Tatit - Volta a participação dos professores, não é? É, é. Esse disco último ["Jogos de Armar"] foi dedicado aos professores por isso, não é? Porque Belmira me salvou a vida; e o professor Artur, na escola primária. Eu, numa casa bastante porão, no sentido de que tudo era escuro, o mundo não tinha esperança e tal, aquelas brigas eternas, aquele negócio terrível, aí o professor Artur falava em primavera nossa, como aquilo era delicioso! E sol, o sol é uma coisa... Aí tinha uma canção que eu me admirava, a "Canção da Árvore". Dizia assim: "O sol de dezembro lhe dá seu calor". Eu me perguntava como é que o sol dá seu calor. O sol mata as plantas de calor. Nasci vendo as plantas morrerem, o fumo não crescer, aquela situação, a cidade em miséria porque o sol acabava com tudo; mas tinha lá, do mundo civilizado: "O sol de dezembro lhe dá seu calor".
E tudo isso que ele falava de primavera, isso me encheu de luz, professor Artur, que santa coisa aquele homem lá. Um homem positivo.
No dia de eu fazer a minha prova final de aritmética, ele me fez um negócio maravilhoso. Me disse assim: "Vou fazer uma questão para você, que você não conhece o assunto..." -agora, por que ele foi fazer logo comigo, isso é que é incrível, meu Deus-, "mas, pelo que já aprendeu, você pode deduzir. Se acertar eu aumento sua nota; se errar, não diminuo. Você aceita?". Eu falei: "Aceito". Sabia que tinha passado e tal. "Aceita? Aceito."
Tatit - Não tinha nada a perder.
Lá sei eu... Pelo menos raciocinei, tive coragem. Ele deu o problema, realmente resolvi, uma coisa simples, boba. Ele aí me gabou muito. Isso foi durante muito tempo... O professor Artur me sustentava aqui com essa coisa de dizer que eu era inteligente.
Tanto que um dia eu tive uma prova de que a cabeça podia me tirar da desgraça. Carreguei isso comigo por anos. Foi assim: eu estava jogando bola. Era proibido de tomar chuvisco e de jogar bola. E estava jogando, na rua da Quixabeira. Minha mãe, olhando de certa janela lá de casa, via parte dessa rua. Eu estava no campo de visão dela num momento em que estava chuviscando e ela me viu. Aí ouvi, porque a gente ouvia de longe: "Antônio José!"

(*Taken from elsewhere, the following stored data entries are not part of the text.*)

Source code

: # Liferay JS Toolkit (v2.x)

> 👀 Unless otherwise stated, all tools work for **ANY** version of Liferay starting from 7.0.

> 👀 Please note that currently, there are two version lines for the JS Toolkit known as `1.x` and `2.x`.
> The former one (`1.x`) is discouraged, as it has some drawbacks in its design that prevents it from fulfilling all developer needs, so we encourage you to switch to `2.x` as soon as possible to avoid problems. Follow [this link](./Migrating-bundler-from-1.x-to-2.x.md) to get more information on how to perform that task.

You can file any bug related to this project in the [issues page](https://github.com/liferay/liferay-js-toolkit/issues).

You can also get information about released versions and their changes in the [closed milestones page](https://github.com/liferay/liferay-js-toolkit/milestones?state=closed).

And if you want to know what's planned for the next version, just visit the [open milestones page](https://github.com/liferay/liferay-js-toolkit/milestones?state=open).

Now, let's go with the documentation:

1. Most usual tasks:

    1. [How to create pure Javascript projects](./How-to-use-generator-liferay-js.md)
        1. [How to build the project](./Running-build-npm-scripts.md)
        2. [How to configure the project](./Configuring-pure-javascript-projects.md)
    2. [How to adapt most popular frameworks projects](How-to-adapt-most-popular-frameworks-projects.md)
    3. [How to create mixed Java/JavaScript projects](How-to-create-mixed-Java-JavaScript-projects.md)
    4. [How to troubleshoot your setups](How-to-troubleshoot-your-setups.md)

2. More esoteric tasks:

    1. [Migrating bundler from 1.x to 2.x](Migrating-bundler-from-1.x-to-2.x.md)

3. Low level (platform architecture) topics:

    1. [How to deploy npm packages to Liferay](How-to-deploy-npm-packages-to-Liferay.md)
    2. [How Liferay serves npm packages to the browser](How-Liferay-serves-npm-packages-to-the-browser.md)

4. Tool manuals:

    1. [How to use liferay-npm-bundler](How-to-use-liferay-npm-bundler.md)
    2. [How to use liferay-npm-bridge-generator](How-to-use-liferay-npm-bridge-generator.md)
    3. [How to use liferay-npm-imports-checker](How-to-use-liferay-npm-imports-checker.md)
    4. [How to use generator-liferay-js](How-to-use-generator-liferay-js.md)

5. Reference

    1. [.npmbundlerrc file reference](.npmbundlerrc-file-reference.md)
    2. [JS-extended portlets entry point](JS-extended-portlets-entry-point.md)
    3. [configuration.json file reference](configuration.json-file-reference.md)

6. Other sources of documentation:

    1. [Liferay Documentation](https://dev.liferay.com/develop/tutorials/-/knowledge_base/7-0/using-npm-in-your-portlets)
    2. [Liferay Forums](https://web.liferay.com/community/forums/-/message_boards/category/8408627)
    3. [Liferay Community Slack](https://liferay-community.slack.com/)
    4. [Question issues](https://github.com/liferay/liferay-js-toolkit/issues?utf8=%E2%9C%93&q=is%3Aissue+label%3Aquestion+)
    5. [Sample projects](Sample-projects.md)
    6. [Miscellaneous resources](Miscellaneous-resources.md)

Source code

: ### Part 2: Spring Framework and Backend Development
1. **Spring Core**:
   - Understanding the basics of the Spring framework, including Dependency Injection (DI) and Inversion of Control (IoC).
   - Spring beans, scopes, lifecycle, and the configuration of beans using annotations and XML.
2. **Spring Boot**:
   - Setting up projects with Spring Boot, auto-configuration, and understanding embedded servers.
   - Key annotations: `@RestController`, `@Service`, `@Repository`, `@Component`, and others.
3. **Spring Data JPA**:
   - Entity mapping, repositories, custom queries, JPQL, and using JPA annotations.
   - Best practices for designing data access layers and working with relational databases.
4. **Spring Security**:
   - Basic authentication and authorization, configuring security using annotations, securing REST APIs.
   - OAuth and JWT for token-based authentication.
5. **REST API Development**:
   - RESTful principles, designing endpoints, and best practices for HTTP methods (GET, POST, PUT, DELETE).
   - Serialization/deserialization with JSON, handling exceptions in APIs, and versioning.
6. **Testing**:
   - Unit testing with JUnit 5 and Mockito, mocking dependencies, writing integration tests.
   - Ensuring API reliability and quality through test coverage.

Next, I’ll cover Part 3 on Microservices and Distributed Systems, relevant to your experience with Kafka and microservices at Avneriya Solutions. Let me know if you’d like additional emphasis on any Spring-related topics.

Nestrovski - Dois crimes: jogando bola e na chuva.
A chuva, então! Para a asma... Minha mãe achava que a asma era a chuva, a chuva era a tuberculose, eram os parentes de meu pai que estavam querendo me tuberculizar e tal. Muito bem. Então pensei: "Meu Deus, vou apanhar". Me encostei escondido na parede e tive a idéia: olhei os meninos e escolhi o que mais se parecia comigo. Mandei ele vestir meu calção, botei a boina (aquela boina antiga de jogador de futebol) e disse: "Carlito, desça e passe na rua de baixo, mas você tem que fazer minha mãe o ver". Tinha uma festa de rua, todo mundo estava na janela. Carlito foi inteligente, passou várias vezes. Quando entrei em casa, veio a solução maravilhosa. "Já estava preparando o cipó para lhe dar uma surra", falou minha mãe, "quando vi o menino que eu pensei que era você passando aqui". Ah, nesse dia, eu disse: "Estou salvo, tem uma coisa aqui na cabeça que pode me salvar". Minha mãe falou exatamente o que eu precisava ouvir. Nossa! Como eu fiquei com fé, com esperança.